The concert will be held on June 28, at a venue yet to be announced.

Bob Geldof, the creator of the Live Aid and Live 8 concerts, has pledged his support to YMCA, and the Malta event aims to raise awareness of the plight of the homeless in Malta.

The concert falls within a string of the star's European dates and rounds off a trio of big names to play in Malta in early summer: Sting stages a concert here on June 6 and Roger Waters on July 10.

Bob Geldof's commitment to YMCA's cause is a huge coup for the charity.

YMCA has worked hard to turn the spotlight on Malta's homeless in recent years. Last year, the YMCA assisted 9,000 social cases, although not all were homeless. About 300 people officially don't have a roof over their heads in Malta, where many people still find it hard to believe homelessness is a big issue.

Born in County Dublin, Geldof, 54, fronted the Irish new wave band Boomtown Rats in the Seventies and Eighties and shot to international fame in 1979 with I Don't Like Mondays. But in 1984, he was famously moved by BBC footage of starving children in Ethiopia and vowed to do something to help. He teamed up with Ultravox's Midge Ure and co-wrote the smash hit Do They Know It's Christmas? which was recorded by a host of British and Irish stars in a group called Band Aid.

Riding on the success of the single, Geldof organised the Live Aid charity concerts in London and Philadelphia in July 1985 and raised unprecedented funds to relieve African suffering.

A year later he was given an honorary knighthood in recognition for his work. As a non-British national he did not become "Sir Bob" but can use the letters KBE after his name if he so wishes. Ironically he is still nicknamed Sir Bob and even St Bob. Geldof has also been nominated for the Nobel Peace Prize.

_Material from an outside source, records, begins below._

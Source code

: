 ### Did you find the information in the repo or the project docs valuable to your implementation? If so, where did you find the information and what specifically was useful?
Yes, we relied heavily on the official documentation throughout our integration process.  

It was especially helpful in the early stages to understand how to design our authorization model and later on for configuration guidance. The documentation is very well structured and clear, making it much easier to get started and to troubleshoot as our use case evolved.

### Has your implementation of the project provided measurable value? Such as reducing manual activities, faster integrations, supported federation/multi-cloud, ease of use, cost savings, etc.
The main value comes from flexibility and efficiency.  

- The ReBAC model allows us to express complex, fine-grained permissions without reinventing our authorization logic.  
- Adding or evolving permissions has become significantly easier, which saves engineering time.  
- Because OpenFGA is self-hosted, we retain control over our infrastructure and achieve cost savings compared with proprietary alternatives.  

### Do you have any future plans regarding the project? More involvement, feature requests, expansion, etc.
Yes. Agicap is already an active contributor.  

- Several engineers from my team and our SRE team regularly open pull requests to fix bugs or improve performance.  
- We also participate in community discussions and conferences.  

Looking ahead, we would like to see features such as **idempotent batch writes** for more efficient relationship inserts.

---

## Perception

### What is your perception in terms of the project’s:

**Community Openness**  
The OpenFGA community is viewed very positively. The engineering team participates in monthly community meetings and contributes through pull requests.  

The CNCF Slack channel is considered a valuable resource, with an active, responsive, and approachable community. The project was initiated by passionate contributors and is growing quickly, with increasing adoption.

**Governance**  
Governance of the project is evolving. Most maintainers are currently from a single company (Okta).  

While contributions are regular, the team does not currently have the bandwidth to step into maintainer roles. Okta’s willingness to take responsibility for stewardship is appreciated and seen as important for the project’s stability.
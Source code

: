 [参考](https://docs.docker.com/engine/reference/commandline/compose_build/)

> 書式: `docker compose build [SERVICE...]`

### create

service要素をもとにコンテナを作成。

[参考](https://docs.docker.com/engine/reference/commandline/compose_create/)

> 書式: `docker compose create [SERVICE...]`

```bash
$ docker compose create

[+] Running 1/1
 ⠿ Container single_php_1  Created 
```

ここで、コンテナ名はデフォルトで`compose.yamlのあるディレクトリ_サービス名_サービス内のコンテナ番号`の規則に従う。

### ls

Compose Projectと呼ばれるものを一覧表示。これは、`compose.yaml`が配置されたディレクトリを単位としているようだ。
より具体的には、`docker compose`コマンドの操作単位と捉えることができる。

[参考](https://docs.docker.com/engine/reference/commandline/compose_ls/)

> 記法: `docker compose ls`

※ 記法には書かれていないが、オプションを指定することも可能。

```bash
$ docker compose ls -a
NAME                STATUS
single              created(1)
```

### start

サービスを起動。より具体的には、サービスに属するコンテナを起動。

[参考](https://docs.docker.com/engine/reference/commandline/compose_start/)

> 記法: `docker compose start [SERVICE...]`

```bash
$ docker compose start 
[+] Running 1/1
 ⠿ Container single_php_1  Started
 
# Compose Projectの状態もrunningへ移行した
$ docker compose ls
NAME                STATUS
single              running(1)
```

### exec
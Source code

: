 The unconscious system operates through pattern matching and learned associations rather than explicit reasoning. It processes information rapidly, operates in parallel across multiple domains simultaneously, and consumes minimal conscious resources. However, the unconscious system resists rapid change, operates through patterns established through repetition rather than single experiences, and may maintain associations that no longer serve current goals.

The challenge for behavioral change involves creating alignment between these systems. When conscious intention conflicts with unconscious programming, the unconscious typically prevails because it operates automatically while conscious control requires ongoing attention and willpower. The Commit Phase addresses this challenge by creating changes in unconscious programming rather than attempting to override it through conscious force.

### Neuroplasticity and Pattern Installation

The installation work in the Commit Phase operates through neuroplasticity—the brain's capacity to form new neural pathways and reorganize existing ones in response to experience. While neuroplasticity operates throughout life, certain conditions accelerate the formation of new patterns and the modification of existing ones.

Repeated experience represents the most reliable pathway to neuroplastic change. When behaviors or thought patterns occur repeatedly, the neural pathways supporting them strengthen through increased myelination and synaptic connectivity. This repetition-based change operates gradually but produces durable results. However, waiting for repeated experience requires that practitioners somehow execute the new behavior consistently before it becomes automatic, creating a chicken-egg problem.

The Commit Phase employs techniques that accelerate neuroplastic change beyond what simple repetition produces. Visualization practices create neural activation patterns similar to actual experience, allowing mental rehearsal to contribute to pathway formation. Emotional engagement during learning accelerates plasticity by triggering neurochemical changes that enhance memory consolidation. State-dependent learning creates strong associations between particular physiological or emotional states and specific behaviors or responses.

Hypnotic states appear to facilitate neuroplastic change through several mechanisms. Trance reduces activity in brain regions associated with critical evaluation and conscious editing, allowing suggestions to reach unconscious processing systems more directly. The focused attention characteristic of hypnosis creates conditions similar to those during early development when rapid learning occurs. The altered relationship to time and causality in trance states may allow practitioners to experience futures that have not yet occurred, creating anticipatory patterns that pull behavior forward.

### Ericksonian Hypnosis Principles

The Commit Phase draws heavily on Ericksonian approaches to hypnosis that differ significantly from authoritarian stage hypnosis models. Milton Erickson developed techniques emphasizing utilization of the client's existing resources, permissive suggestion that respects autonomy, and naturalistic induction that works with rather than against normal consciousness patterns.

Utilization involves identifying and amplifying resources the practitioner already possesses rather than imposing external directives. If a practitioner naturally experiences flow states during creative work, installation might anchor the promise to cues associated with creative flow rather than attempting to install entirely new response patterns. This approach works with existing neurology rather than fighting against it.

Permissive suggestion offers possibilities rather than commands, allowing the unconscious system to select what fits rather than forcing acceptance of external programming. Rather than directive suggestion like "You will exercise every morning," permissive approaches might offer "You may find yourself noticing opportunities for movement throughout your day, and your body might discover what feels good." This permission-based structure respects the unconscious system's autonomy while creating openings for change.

The Boomtown Rats, which had released seven albums, split that year and Geldof launched a solo career and released four albums.

On July 2 last year he organised another string of mega-concerts in major cities across the world, this time called Live 8, part of the Make Poverty History campaign. U2's Bono, founder of DATA (Debt, AIDS, Trade, Africa), was also heavily involved. The ONE campaign to Make Poverty History was spawned from DATA.

The object this time was not to raise cash but to exert as much pressure as possible on the G8 leaders, who were meeting at Gleneagles in Scotland a few days later, to cancel Third World debt. An estimated three billion people watched the event.

In the end, G8 leaders agreed to double aid to Africa to $50 billion by 2010 and cancel the debts of the 18 poorest nations. Geldof and his collaborators are now working to make sure those promises are kept.